* _Exercise_
Every record below must be returned word for word, with the pictures left out.

* _Entries supplied_
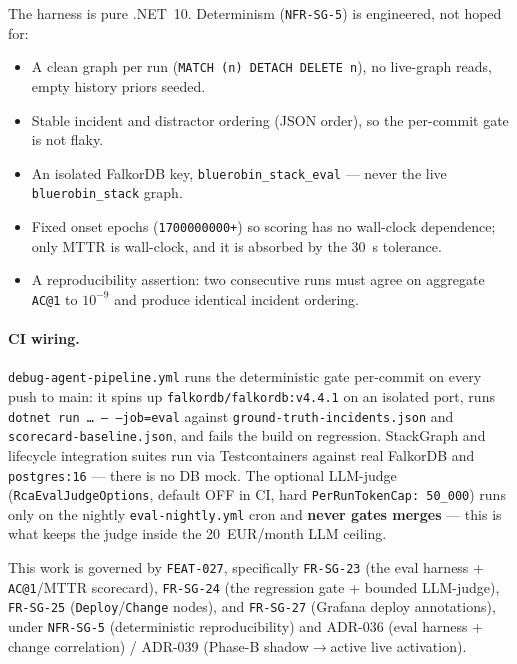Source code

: \documentclass[11pt]{article}
\makeatletter
\newcommand{\acone}{\texttt{AC@1}}
\newcommand{\code}[1]{\texttt{#1}}
\makeatother
\begin{document}
The harness is pure .NET~10. Determinism (\code{NFR-SG-5}) is engineered, not hoped for:

\begin{itemize}
  \item A clean graph per run (\code{MATCH (n) DETACH DELETE n}), no live-graph reads, empty
  history priors seeded.
  \item Stable incident and distractor ordering (JSON order), so the per-commit gate is not
  flaky.
  \item An isolated FalkorDB key, \code{bluerobin\_stack\_eval} --- never the live
  \code{bluerobin\_stack} graph.
  \item Fixed onset epochs (\code{1700000000+}) so scoring has no wall-clock dependence; only
  MTTR is wall-clock, and it is absorbed by the 30~s tolerance.
  \item A reproducibility assertion: two consecutive runs must agree on aggregate \acone{} to
  $10^{-9}$ and produce identical incident ordering.
\end{itemize}

\paragraph{CI wiring.}
\code{debug-agent-pipeline.yml} runs the deterministic gate per-commit on every push to
main: it spins up \code{falkordb/falkordb:v4.4.1} on an isolated port, runs
\code{dotnet run \ldots{} -- --job=eval} against \code{ground-truth-incidents.json} and
\code{scorecard-baseline.json}, and fails the build on regression. StackGraph and lifecycle
integration suites run via Testcontainers against real FalkorDB and \code{postgres:16} ---
there is no DB mock. The optional LLM-judge (\code{RcaEvalJudgeOptions}, default OFF in CI,
hard \code{PerRunTokenCap: 50\_000}) runs only on the nightly \code{eval-nightly.yml} cron
and \textbf{never gates merges} --- this is what keeps the judge inside the
20~EUR/month LLM ceiling.

This work is governed by \code{FEAT-027}, specifically \code{FR-SG-23} (the eval harness +
\acone{}/MTTR scorecard), \code{FR-SG-24} (the regression gate + bounded LLM-judge),
\code{FR-SG-25} (\code{Deploy}/\code{Change} nodes), and \code{FR-SG-27} (Grafana deploy
annotations), under \code{NFR-SG-5} (deterministic reproducibility) and ADR-036 (eval
harness + change correlation) / ADR-039 (Phase-B shadow$\rightarrow$active live activation).
\end{document}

* _Expected answer_
Source code

: \documentclass[11pt]{article}
\makeatletter
\newcommand{\acone}{\texttt{AC@1}}
\newcommand{\code}[1]{\texttt{#1}}
\makeatother
\begin{document}
The harness is pure .NET~10. Determinism (\code{NFR-SG-5}) is engineered, not hoped for:

\begin{itemize}
  \item A clean graph per run (\code{MATCH (n) DETACH DELETE n}), no live-graph reads, empty
  history priors seeded.
  \item Stable incident and distractor ordering (JSON order), so the per-commit gate is not
  flaky.
  \item An isolated FalkorDB key, \code{bluerobin\_stack\_eval} --- never the live
  \code{bluerobin\_stack} graph.
  \item Fixed onset epochs (\code{1700000000+}) so scoring has no wall-clock dependence; only
  MTTR is wall-clock, and it is absorbed by the 30~s tolerance.
  \item A reproducibility assertion: two consecutive runs must agree on aggregate \acone{} to
  $10^{-9}$ and produce identical incident ordering.
\end{itemize}

\paragraph{CI wiring.}
\code{debug-agent-pipeline.yml} runs the deterministic gate per-commit on every push to
main: it spins up \code{falkordb/falkordb:v4.4.1} on an isolated port, runs
\code{dotnet run \ldots{} -- --job=eval} against \code{ground-truth-incidents.json} and
\code{scorecard-baseline.json}, and fails the build on regression. StackGraph and lifecycle
integration suites run via Testcontainers against real FalkorDB and \code{postgres:16} ---
there is no DB mock. The optional LLM-judge (\code{RcaEvalJudgeOptions}, default OFF in CI,
hard \code{PerRunTokenCap: 50\_000}) runs only on the nightly \code{eval-nightly.yml} cron
and \textbf{never gates merges} --- this is what keeps the judge inside the
20~EUR/month LLM ceiling.

This work is governed by \code{FEAT-027}, specifically \code{FR-SG-23} (the eval harness +
\acone{}/MTTR scorecard), \code{FR-SG-24} (the regression gate + bounded LLM-judge),
\code{FR-SG-25} (\code{Deploy}/\code{Change} nodes), and \code{FR-SG-27} (Grafana deploy
annotations), under \code{NFR-SG-5} (deterministic reproducibility) and ADR-036 (eval
harness + change correlation) / ADR-039 (Phase-B shadow$\rightarrow$active live activation).
\end{document}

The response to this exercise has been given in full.